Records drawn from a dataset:
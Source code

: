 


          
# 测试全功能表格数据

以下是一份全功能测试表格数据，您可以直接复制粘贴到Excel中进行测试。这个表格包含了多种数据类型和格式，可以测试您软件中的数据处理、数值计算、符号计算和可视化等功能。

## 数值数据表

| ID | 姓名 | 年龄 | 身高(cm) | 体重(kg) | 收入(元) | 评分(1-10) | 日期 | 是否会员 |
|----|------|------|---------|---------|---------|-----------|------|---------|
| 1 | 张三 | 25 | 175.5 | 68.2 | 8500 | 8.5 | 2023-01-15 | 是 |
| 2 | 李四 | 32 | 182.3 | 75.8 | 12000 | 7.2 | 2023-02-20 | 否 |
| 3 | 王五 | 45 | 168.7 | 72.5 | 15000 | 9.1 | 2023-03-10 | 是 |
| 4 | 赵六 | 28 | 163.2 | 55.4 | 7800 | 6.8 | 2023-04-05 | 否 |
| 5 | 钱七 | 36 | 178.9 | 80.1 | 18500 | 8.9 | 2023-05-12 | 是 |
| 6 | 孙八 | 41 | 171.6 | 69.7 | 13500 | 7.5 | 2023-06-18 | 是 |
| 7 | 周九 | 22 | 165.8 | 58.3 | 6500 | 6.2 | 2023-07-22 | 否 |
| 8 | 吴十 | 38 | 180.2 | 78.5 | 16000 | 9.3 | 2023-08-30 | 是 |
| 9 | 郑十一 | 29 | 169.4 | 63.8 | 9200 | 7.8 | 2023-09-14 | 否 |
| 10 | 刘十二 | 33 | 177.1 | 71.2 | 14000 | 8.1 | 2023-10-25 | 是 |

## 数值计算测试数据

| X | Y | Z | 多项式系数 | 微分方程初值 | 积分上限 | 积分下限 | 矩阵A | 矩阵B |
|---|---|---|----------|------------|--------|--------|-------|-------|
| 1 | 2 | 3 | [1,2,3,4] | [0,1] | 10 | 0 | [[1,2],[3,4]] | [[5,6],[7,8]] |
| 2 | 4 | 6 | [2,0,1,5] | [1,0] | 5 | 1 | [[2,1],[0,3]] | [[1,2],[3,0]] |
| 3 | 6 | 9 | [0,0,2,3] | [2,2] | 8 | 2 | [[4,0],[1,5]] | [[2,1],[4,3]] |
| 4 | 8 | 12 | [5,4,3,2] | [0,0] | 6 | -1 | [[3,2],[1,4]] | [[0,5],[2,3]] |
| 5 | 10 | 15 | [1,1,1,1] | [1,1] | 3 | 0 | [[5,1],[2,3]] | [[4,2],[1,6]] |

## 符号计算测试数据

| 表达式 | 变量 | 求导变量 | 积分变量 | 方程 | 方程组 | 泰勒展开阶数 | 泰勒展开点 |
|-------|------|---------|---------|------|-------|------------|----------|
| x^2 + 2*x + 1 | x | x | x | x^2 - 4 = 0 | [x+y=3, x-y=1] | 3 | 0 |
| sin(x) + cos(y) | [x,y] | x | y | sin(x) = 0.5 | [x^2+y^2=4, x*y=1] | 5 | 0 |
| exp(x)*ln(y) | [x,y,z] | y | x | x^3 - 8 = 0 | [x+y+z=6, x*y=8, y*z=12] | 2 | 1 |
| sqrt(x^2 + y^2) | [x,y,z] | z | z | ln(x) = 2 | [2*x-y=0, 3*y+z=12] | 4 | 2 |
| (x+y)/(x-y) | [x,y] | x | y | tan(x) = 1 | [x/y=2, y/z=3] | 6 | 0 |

Problem statement: Only the lines from the one with "以下是一份全功能测试表格数据" through the end of the data belong in the answer, each reproduced exactly.

Task solution:
以下是一份全功能测试表格数据，您可以直接复制粘贴到Excel中进行测试。这个表格包含了多种数据类型和格式，可以测试您软件中的数据处理、数值计算、符号计算和可视化等功能。

## 数值数据表

| ID | 姓名 | 年龄 | 身高(cm) | 体重(kg) | 收入(元) | 评分(1-10) | 日期 | 是否会员 |
|----|------|------|---------|---------|---------|-----------|------|---------|
| 1 | 张三 | 25 | 175.5 | 68.2 | 8500 | 8.5 | 2023-01-15 | 是 |
| 2 | 李四 | 32 | 182.3 | 75.8 | 12000 | 7.2 | 2023-02-20 | 否 |
| 3 | 王五 | 45 | 168.7 | 72.5 | 15000 | 9.1 | 2023-03-10 | 是 |
| 4 | 赵六 | 28 | 163.2 | 55.4 | 7800 | 6.8 | 2023-04-05 | 否 |
| 5 | 钱七 | 36 | 178.9 | 80.1 | 18500 | 8.9 | 2023-05-12 | 是 |
| 6 | 孙八 | 41 | 171.6 | 69.7 | 13500 | 7.5 | 2023-06-18 | 是 |
| 7 | 周九 | 22 | 165.8 | 58.3 | 6500 | 6.2 | 2023-07-22 | 否 |
| 8 | 吴十 | 38 | 180.2 | 78.5 | 16000 | 9.3 | 2023-08-30 | 是 |
| 9 | 郑十一 | 29 | 169.4 | 63.8 | 9200 | 7.8 | 2023-09-14 | 否 |
| 10 | 刘十二 | 33 | 177.1 | 71.2 | 14000 | 8.1 | 2023-10-25 | 是 |

## 数值计算测试数据

| X | Y | Z | 多项式系数 | 微分方程初值 | 积分上限 | 积分下限 | 矩阵A | 矩阵B |
|---|---|---|----------|------------|--------|--------|-------|-------|
| 1 | 2 | 3 | [1,2,3,4] | [0,1] | 10 | 0 | [[1,2],[3,4]] | [[5,6],[7,8]] |
| 2 | 4 | 6 | [2,0,1,5] | [1,0] | 5 | 1 | [[2,1],[0,3]] | [[1,2],[3,0]] |
| 3 | 6 | 9 | [0,0,2,3] | [2,2] | 8 | 2 | [[4,0],[1,5]] | [[2,1],[4,3]] |
| 4 | 8 | 12 | [5,4,3,2] | [0,0] | 6 | -1 | [[3,2],[1,4]] | [[0,5],[2,3]] |
| 5 | 10 | 15 | [1,1,1,1] | [1,1] | 3 | 0 | [[5,1],[2,3]] | [[4,2],[1,6]] |

## 符号计算测试数据

| 表达式 | 变量 | 求导变量 | 积分变量 | 方程 | 方程组 | 泰勒展开阶数 | 泰勒展开点 |
|-------|------|---------|---------|------|-------|------------|----------|
| x^2 + 2*x + 1 | x | x | x | x^2 - 4 = 0 | [x+y=3, x-y=1] | 3 | 0 |
| sin(x) + cos(y) | [x,y] | x | y | sin(x) = 0.5 | [x^2+y^2=4, x*y=1] | 5 | 0 |
| exp(x)*ln(y) | [x,y,z] | y | x | x^3 - 8 = 0 | [x+y+z=6, x*y=8, y*z=12] | 2 | 1 |
| sqrt(x^2 + y^2) | [x,y,z] | z | z | ln(x) = 2 | [2*x-y=0, 3*y+z=12] | 4 | 2 |
| (x+y)/(x-y) | [x,y] | x | y | tan(x) = 1 | [x/y=2, y/z=3] | 6 | 0 |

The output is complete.